■ YOUR ASSIGNMENT ■
Where a line below holds the string "assets", that line goes into the answer.

Stored data entries
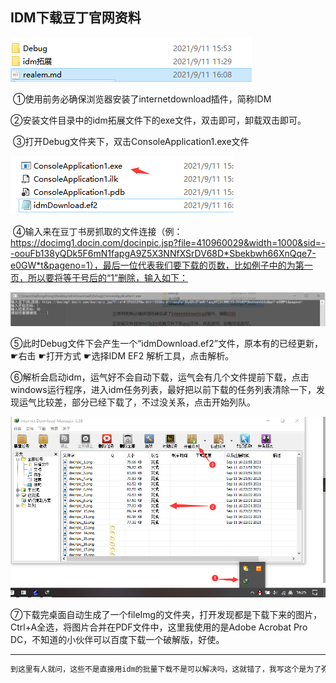 ## IDM下载豆丁官网资料

![image-20210911160824412](img.assets\image-20210911160824412.png)

​	①使用前务必确保浏览器安装了internetdownload插件，简称IDM

​	②安装文件目录中的idm拓展文件下的exe文件，双击即可，卸载双击即可。

​	③打开Debug文件夹下，双击ConsoleApplication1.exe文件

![image-20210911161349726](img.assets\\image-20210911161349726.png)

​	④输入来在豆丁书房抓取的文件连接（例：https://docimg1.docin.com/docinpic.jsp?file=410960029&width=1000&sid=--oouFb138yQDk5F6mN1fapgA9Z5X3NNfXSrDV68D*Sbekbwh66XnQqe7-e0GW*t&pageno=1），最后一位代表我们要下载的页数，比如例子中的为第一页，所以要将等于号后的“1”删除，输入如下：

![image-20210911161750911](img.assets\\image-20210911161750911.png)

​	⑤此时Debug文件下会产生一个“idmDownload.ef2”文件，原本有的已经更新，☛右击 ☛打开方式 ☛选择IDM EF2 解析工具，点击解析。

​	⑥解析会启动idm，运气好不会自动下载，运气会有几个文件提前下载，点击windows运行程序，进入idm任务列表，最好把以前下载的任务列表清除一下，发现运气比较差，部分已经下载了，不过没关系，点击开始列队。

![image-20210911162637808](img.assets\\image-20210911162637808.png)

​	⑦下载完桌面自动生成了一个fileImg的文件夹，打开发现都是下载下来的图片，Ctrl+A全选，将图片合并在PDF文件中，这里我使用的是Adobe Acrobat Pro DC，不知道的小伙伴可以百度下载一个破解版，好使。



------

```tex
到这里有人就问，这些不是直接用idm的批量下载不是可以解决吗，这就错了，我写这个是为了弥补idm的批量下载的两个缺陷，第一个缺陷：通配符（*）只能在连接中出现一次，但是，我们从豆丁图书获取的连接都是带有多个通配符的，所以，这里就导致我们不能使用批量下载这个功能。第二个缺陷：了解过.ef2文件的都知道，可以在idm中直接导入ef2文件产生idm下载队列，我们可以把连接复制到一个ef2文件中就可以解决了批量下载的问题了，显然我也是从这个想法出发去解决问题的，所以简单的复制连接到ef2肯定是用问题的，问题一，麻烦！问题二，idm用这样产生的文件名是默认的文件名，这和它解析连接的速度有关，所以当我们用下载下来的图片组装成PDF文件时，页码肯定是会乱序的，所以借用ef2文件解析后，不但可以对图片批量命名，在后面生成的页码也是不会乱序。
```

■ SOLUTION ■
![image-20210911160824412](img.assets\image-20210911160824412.png)
![image-20210911161349726](img.assets\\image-20210911161349726.png)
![image-20210911161750911](img.assets\\image-20210911161750911.png)
![image-20210911162637808](img.assets\\image-20210911162637808.png)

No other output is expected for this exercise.